Le aziende vorrebbero avere a disposizione risorse con competenze specifiche ed esperienza pregressa in due settimane, ma si scontrano con un mercato che per questo tipo di figure richiede solitamente il doppio del tempo. Una delle conseguenze di questa situazione è l’incremento dei salari per i neolaureati, più pronti a entrare in corsa su un nuovo progetto e più attratti dalla possibilità di lavorare su nuove tecnologie che dall’offerta economica. Così, un neolaureato oggi costa in media 26.000 euro di Ral, mentre cinque anni fa la stessa risorsa costava 22.000 euro.

Le dinamiche del mercato consentono oggi ai neolaureati di fare carriera più velocemente e raggiungere cifre importanti in tre o quattro anni. Anche il reperimento di neolaureati però non è semplice: ancor prima della laurea, hanno già diverse offerte di lavoro, oppure sono tentati da esperienze all’estero o sono attratti dall’idea di lavorare in una startup.

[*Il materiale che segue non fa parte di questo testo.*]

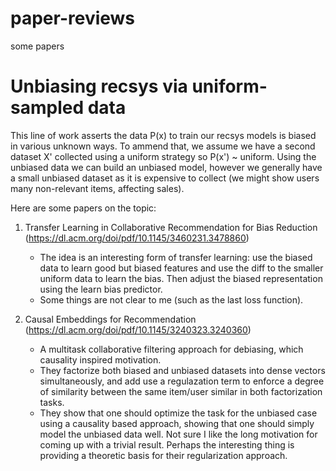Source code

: # paper-reviews
some papers

# Unbiasing recsys via uniform-sampled data
This line of work asserts the data P(x) to train our recsys models is biased in various unknown ways. To ammend that, we assume we have a second dataset X' collected using a uniform strategy so P(x') ~ uniform. Using the unbiased data we can build an unbiased model, however we generally have a small unbiased dataset as it is expensive to collect (we might show users many non-relevant items, affecting sales).

Here are some papers on the topic:

1. Transfer Learning in Collaborative Recommendation for Bias Reduction (https://dl.acm.org/doi/pdf/10.1145/3460231.3478860)
    - The idea is an interesting form of transfer learning: use the biased data to learn good but biased features and use the diff to the smaller uniform data to learn the bias. Then adjust the biased representation using the learn bias predictor.
    - Some things are not clear to me (such as the last loss function).

2. Causal Embeddings for Recommendation (https://dl.acm.org/doi/pdf/10.1145/3240323.3240360)
    - A multitask collaborative filtering approach for debiasing, which causality inspired motivation.
    - They factorize both biased and unbiased datasets into dense vectors simultaneously, and add use a regulazation term to enforce a degree of similarity between the same item/user similar in both factorization tasks.
    - They show that one should optimize the task for the unbiased case using a causality based approach, showing that one should simply model the unbiased data well. Not sure I like the long motivation for coming up with a trivial result. Perhaps the interesting thing is providing a theoretic basis for their regularization approach. 
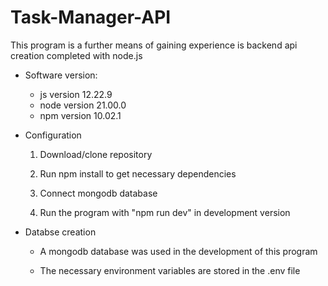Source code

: # Task-Manager-API

This program is a further means of gaining experience is backend api creation completed with node.js

* Software version:
  * js   version 12.22.9
  * node version 21.00.0
  * npm  version 10.02.1

* Configuration

  1. Download/clone repository
  
  2. Run npm install to get necessary dependencies

  3. Connect mongodb database 

  4. Run the program with "npm run dev" in development version

* Databse creation

  * A mongodb database was used in the development of this program 

  * The necessary environment variables are stored in the .env file
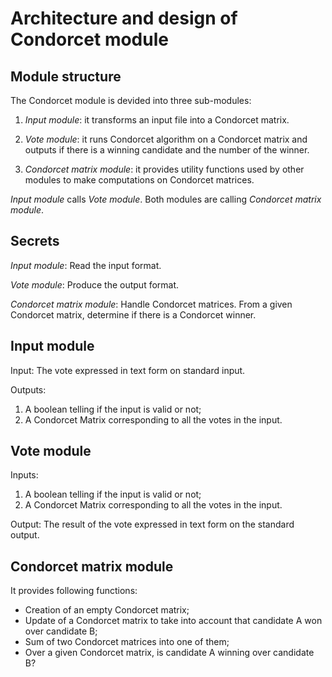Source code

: # Architecture and design of Condorcet module #

## Module structure ##

The Condorcet module is devided into three sub-modules:

1. *Input module*: it transforms an input file into a Condorcet matrix.

2. *Vote module*: it runs Condorcet algorithm on a Condorcet matrix and
outputs if there is a winning candidate and the number of the winner.

3. *Condorcet matrix module*: it provides utility functions used by other
modules to make computations on Condorcet matrices.

*Input module* calls *Vote module*. Both modules are calling *Condorcet
matrix module*.

## Secrets ##

*Input module*: Read the input format.

*Vote module*: Produce the output format.

*Condorcet matrix module*: Handle Condorcet matrices. From a given
 Condorcet matrix, determine if there is a Condorcet winner.

## Input module ##

Input: The vote expressed in text form on standard input.

Outputs:

1. A boolean telling if the input is valid or not;
2. A Condorcet Matrix corresponding to all the votes in the input.

## Vote module ##

Inputs:

1. A boolean telling if the input is valid or not;
2. A Condorcet Matrix corresponding to all the votes in the input.

Output: The result of the vote expressed in text form on the standard
output.

## Condorcet matrix module ##

It provides following functions:
* Creation of an empty Condorcet matrix;
* Update of a Condorcet matrix to take into account that candidate A won
  over candidate B;
* Sum of two Condorcet matrices into one of them;
* Over a given Condorcet matrix, is candidate A winning over candidate
  B?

Sul fronte skills Modis evidenzia che, oltre all’inglese (non solo tecnico), le imprese cercano un mix di competenze tecnico-digitali e soft skill come pensiero critico, creatività, leadership e capacità di gestione del cambiamento. Alle nuove figure come digital strategic planner, digital manager, chief digital officer o innovation manager viene oggi richiesta la capacità di contestualizzare e allineare strategie di business ed evoluzioni tecnologiche. Allo stesso modo, nell’Industria 4.0 si richiede di combinare con competenze più strategiche conoscenze tecnologiche sviluppate su più fronti (protocolli industriali, IoT, cloud computing, big data, nuove app, realtà aumentata, robotica e security).

Ai nuovi professionisti della sicurezza come cyber security manager, cyber security expert, responsabili della sicurezza delle informazioni, viene invece richiesto di presidiare contesti eterogenei e in continuo cambiamento.